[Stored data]

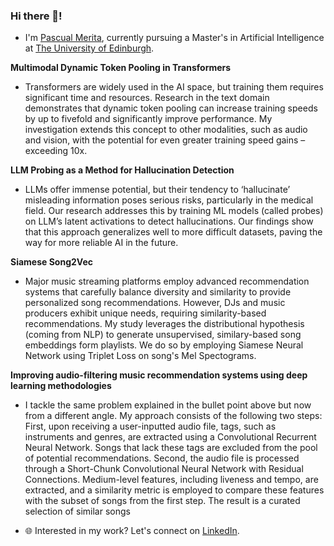### Hi there 👋!

- I'm [Pascual Merita](https://github.com/PascualMeritaTorres), currently pursuing a Master's in Artificial Intelligence at [The University of Edinburgh](https://www.ed.ac.uk/studying/postgraduate/degrees?id=107&r=site/view).

**Multimodal Dynamic Token Pooling in Transformers**
- Transformers are widely used in the AI space, but training them requires significant time and resources. Research in the text domain demonstrates that dynamic token pooling can increase training speeds by up to fivefold and significantly improve performance. My investigation extends this concept to other modalities, such as audio and vision, with the potential for even greater training speed gains – exceeding 10x.

**LLM Probing as a Method for Hallucination Detection**
- LLMs offer immense potential, but their tendency to ‘hallucinate’ misleading information poses serious risks, particularly in the medical field. Our research addresses this by training ML models (called probes) on LLM’s latent activations to detect hallucinations. Our findings show that this approach generalizes well to more difficult datasets, paving the way for more reliable AI in the future.

**Siamese Song2Vec**
- Major music streaming platforms employ advanced recommendation systems that carefully balance diversity and similarity to provide personalized song recommendations. However, DJs and music producers exhibit unique needs, requiring similarity-based recommendations. My study leverages the distributional hypothesis (coming from NLP) to generate unsupervised, similary-based song embeddings form playlists. We do so by employing Siamese Neural Network using Triplet Loss on song's Mel Spectograms.

**Improving audio-filtering music recommendation systems using deep learning methodologies**
- I tackle the same problem explained in the bullet point above but now from a different angle. My approach consists of the following two steps: First, upon receiving a user-inputted audio file, tags, such as instruments and genres, are extracted using a Convolutional Recurrent Neural Network. Songs that lack these tags are excluded from the pool of potential recommendations. Second, the audio file is processed through a Short-Chunk Convolutional Neural Network with Residual Connections. Medium-level features, including liveness and tempo, are extracted, and a similarity metric is employed to compare these features with the subset of songs from the first step. The result is a curated selection of similar songs


- 🌐 Interested in my work? Let's connect on [LinkedIn](https://www.linkedin.com/in/pascual-merita-torres-0098401ba/).




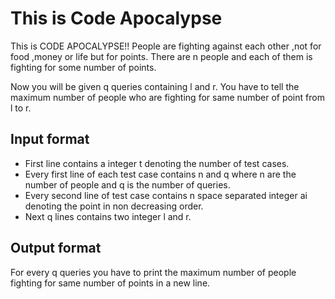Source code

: # This is Code Apocalypse

This is CODE APOCALYPSE!! People are fighting against each other ,not for food ,money or life but for points. There are n people and each of them is fighting for some number of points.

Now you will be given q queries containing l and r. You have to tell the maximum number of people who are fighting for same number of point from l to r.

## Input format

- First line contains a integer t denoting the number of test cases.
- Every first line of each test case contains n and q where n are the number of people and q is the number of queries.
- Every second line of test case contains n space separated integer ai denoting the point in non decreasing order.
- Next q lines contains two integer l and r.

## Output format

For every q queries you have to print the maximum number of people fighting for same number of points in a new line.
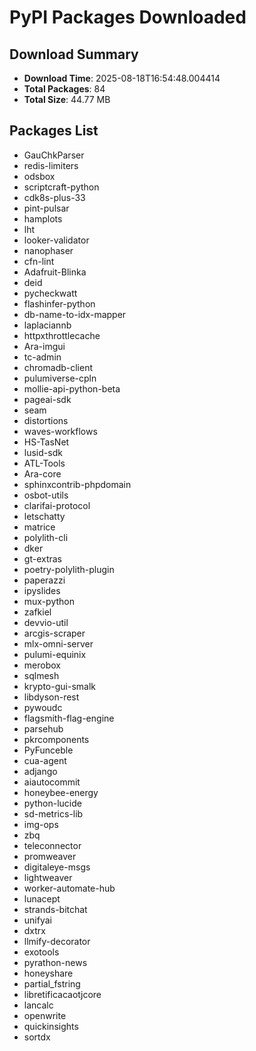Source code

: # PyPI Packages Downloaded

## Download Summary
- **Download Time**: 2025-08-18T16:54:48.004414
- **Total Packages**: 84
- **Total Size**: 44.77 MB

## Packages List
- GauChkParser
- redis-limiters
- odsbox
- scriptcraft-python
- cdk8s-plus-33
- pint-pulsar
- hamplots
- lht
- looker-validator
- nanophaser
- cfn-lint
- Adafruit-Blinka
- deid
- pycheckwatt
- flashinfer-python
- db-name-to-idx-mapper
- laplaciannb
- httpxthrottlecache
- Ara-imgui
- tc-admin
- chromadb-client
- pulumiverse-cpln
- mollie-api-python-beta
- pageai-sdk
- seam
- distortions
- waves-workflows
- HS-TasNet
- lusid-sdk
- ATL-Tools
- Ara-core
- sphinxcontrib-phpdomain
- osbot-utils
- clarifai-protocol
- letschatty
- matrice
- polylith-cli
- dker
- gt-extras
- poetry-polylith-plugin
- paperazzi
- ipyslides
- mux-python
- zafkiel
- devvio-util
- arcgis-scraper
- mlx-omni-server
- pulumi-equinix
- merobox
- sqlmesh
- krypto-gui-smalk
- libdyson-rest
- pywoudc
- flagsmith-flag-engine
- parsehub
- pkrcomponents
- PyFunceble
- cua-agent
- adjango
- aiautocommit
- honeybee-energy
- python-lucide
- sd-metrics-lib
- img-ops
- zbq
- teleconnector
- promweaver
- digitaleye-msgs
- lightweaver
- worker-automate-hub
- lunacept
- strands-bitchat
- unifyai
- dxtrx
- llmify-decorator
- exotools
- pyrathon-news
- honeyshare
- partial_fstring
- libretificacaotjcore
- lancalc
- openwrite
- quickinsights
- sortdx
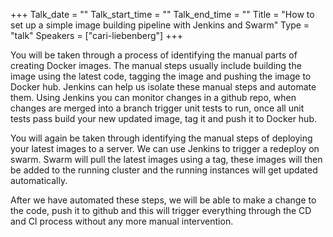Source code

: +++
Talk_date = ""
Talk_start_time = ""
Talk_end_time = ""
Title = "How to set up a simple image building pipeline with Jenkins and Swarm"
Type = "talk"
Speakers = ["cari-liebenberg"]
+++

You will be taken through a process of identifying the manual parts of creating Docker images. The manual steps usually include building the image using the latest code, tagging the image and pushing the image to Docker hub. Jenkins can help us isolate these manual steps and automate them. Using Jenkins you can monitor changes in a github repo, when changes are merged into a branch trigger unit tests to run, once all unit tests pass build your new updated image, tag it and push it to Docker hub.

You will again be taken through identifying the manual steps of deploying your latest images to a server. We can use Jenkins to trigger a redeploy on swarm. Swarm will pull the latest images using a tag, these images will then be added to the running cluster and the running instances will get updated automatically. 

After we have automated these steps, we will be able to make a change to the code, push it to github and this will trigger everything through the CD and CI process without any more manual intervention.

[What is expected]
Pictures do not belong in the copy. Repeat only the lines from the top of the records through the line containing "- I'm [Pascual".

[Response]
### Hi there 👋!

- I'm [Pascual Merita](https://github.com/PascualMeritaTorres), currently pursuing a Master's in Artificial Intelligence at [The University of Edinburgh](https://www.ed.ac.uk/studying/postgraduate/degrees?id=107&r=site/view).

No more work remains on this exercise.